Cette nouvelle édition du congrès de l’Association française de sociologie articule deux termes dont celui d’
environnement, lequel pourra s’entendre au singulier comme au pluriel. Si l’approche des phénomènes sociaux au travers des « inégalités » a été bien balisée par notre discipline, pour en faire une de ses marques de fabrique très tôt dans son histoire, au contraire l’environnement a tardé à apparaître comme un champ de la sociologie, voire s’y est imposé comme légitime de haute lutte, tel que l’a bien rappelé la
dernière journée inter-congrès du RT38. Aussi, ce Réseau Thématique (Sociologie de l’environnement et des risques) peut s’estimer là convoqué dans son cœur de questionnement.
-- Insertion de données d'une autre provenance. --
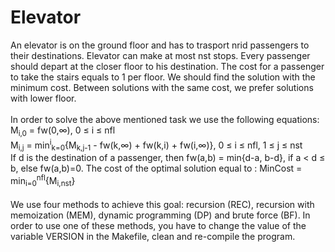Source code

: # Elevator
An elevator is on the ground floor and has to trasport nrid passengers to their destinations. Elevator can make at most nst 
stops. Every passenger should depart at the closer floor to his destination. The cost for a passenger to take the stairs equals
to 1 per floor. We should find the solution with the minimum cost. Between solutions with the same cost, we prefer solutions 
with lower floor.<br /><br />
In order to solve the above mentioned task we use the following equations:<br />
M<sub>i,0</sub> = fw(0,∞), 0 ≤ i ≤ nfl<br />
M<sub>i,j</sub> = min<sup>i</sup><sub>k=0</sub>{M<sub>k,j-1</sub> - fw(k,∞) + fw(k,i) + fw(i,∞)}, 0 ≤ i ≤ nfl, 1 ≤ j ≤ nst<br />
If d is the destination of a passenger, then fw(a,b) = min{d-a, b-d}, if a < d ≤ b, else fw(a,b)=0.
The cost of the optimal solution equal to : MinCost = min<sub>i=0</sub><sup>nfl</sup>{M<sub>i,nst</sub>}
<br /><br />
We use four methods to achieve this goal: recursion (REC), recursion with memoization (MEM), dynamic programming (DP) and 
brute force (BF). In order to use one of these methods, you have to change the value of the variable VERSION in the Makefile,
clean and re-compile the program.

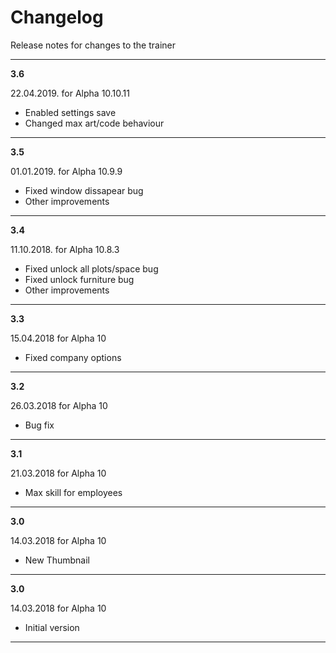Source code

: # Changelog
Release notes for changes to the trainer

---

**3.6**

22.04.2019. for Alpha 10.10.11
- Enabled settings save
- Changed max art/code behaviour

---

**3.5**

01.01.2019. for Alpha 10.9.9
- Fixed window dissapear bug
- Other improvements

---

**3.4**

11.10.2018. for Alpha 10.8.3
- Fixed unlock all plots/space bug
- Fixed unlock furniture bug
- Other improvements

---

**3.3**

15.04.2018 for Alpha 10
- Fixed company options

---

**3.2**

26.03.2018 for Alpha 10
- Bug fix

---

**3.1**

21.03.2018 for Alpha 10
- Max skill for employees

---

**3.0**

14.03.2018 for Alpha 10
- New Thumbnail

---

**3.0**

14.03.2018 for Alpha 10
- Initial version

---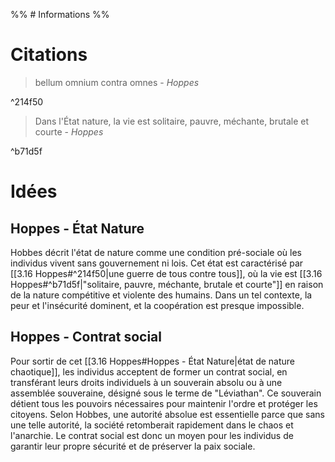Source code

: %% # Informations %%



# Citations
> bellum omnium contra omnes - _Hoppes_

^214f50

> Dans l'État nature, la vie est solitaire, pauvre, méchante, brutale et courte - _Hoppes_

^b71d5f



# Idées

## Hoppes - État Nature
Hobbes décrit l'état de nature comme une condition pré-sociale où les individus vivent sans gouvernement ni lois. Cet état est caractérisé par [[3.16 Hoppes#^214f50|une guerre de tous contre tous]], où la vie est [[3.16 Hoppes#^b71d5f|"solitaire, pauvre, méchante, brutale et courte"]] en raison de la nature compétitive et violente des humains​​. Dans un tel contexte, la peur et l'insécurité dominent, et la coopération est presque impossible.


## Hoppes - Contrat social
Pour sortir de cet [[3.16 Hoppes#Hoppes - État Nature|état de nature chaotique]], les individus acceptent de former un contrat social, en transférant leurs droits individuels à un souverain absolu ou à une assemblée souveraine, désigné sous le terme de "Léviathan". Ce souverain détient tous les pouvoirs nécessaires pour maintenir l'ordre et protéger les citoyens​. Selon Hobbes, une autorité absolue est essentielle parce que sans une telle autorité, la société retomberait rapidement dans le chaos et l'anarchie. Le contrat social est donc un moyen pour les individus de garantir leur propre sécurité et de préserver la paix sociale​.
La sociologie clinique, elle, est attentive aux catégories de pensée en tant qu’elles expriment l’état de la société, de ses pratiques et des rapports de force épistémiques. Ces outils de la pensée ordinaire ou scientifique, lorsqu’ils sont institutionnalisés, s’imposent à nous comme des manières de penser (ou de ne pas penser), de sentir et d’agir (ce sont aussi des catégories de l’action). Or le terme d’« environnement » est intéressant à replacer dans une histoire des représentations sociales, d’une part, et à questionner épistémologiquement d’autre part.
Dans un premier temps de la sociologie de l’environnement, ce terme représentait un progrès analytique par rapport à la « nature » (Jollivet, Mathieu, 1989). Mais cette dernière est aujourd’hui elle-même questionnée : faut-il considérer comme Philippe Descola (2005) qu’elle ne serait qu’une catégorie de pensée locale et historique contingente, ou au contraire qu’il « ne [faudrait] pas en finir avec la nature » (Dupouey, 2024) ? Le grand partage avec la culture constitue un trait civilisationnel majeur. Est-il à l’origine d’une surexploitation anthropocénique des ressources, ou sa justification capitalistique ? L’hybridation de la plupart des objets étudiés par les sociologues, entre nature et culture (Latour, 1991), interdirait-elle désormais de penser spécifiquement la part non-humaine des processus qui caractérisent ce que l’on appelait « nature » ? Et donc leurs effets sur la vie humaine, dont les inégalités en particulier ? Les reproches faits à l’environnementalisation de la sociologie (sa centration sur ce qui environne la vie humaine) recoupent ceux adressés aux « milieux », mais de façon inversée. L’environnement serait-il alors la version sociologisée du milieu des écologues, la conception des géographes constituant un positionnement intermédiaire ? Le milieu dont, au passage, on pourrait faire remarquer la part duale, puisque tout en étant l’enveloppe, il pose un taxon comme centre (niche écologique).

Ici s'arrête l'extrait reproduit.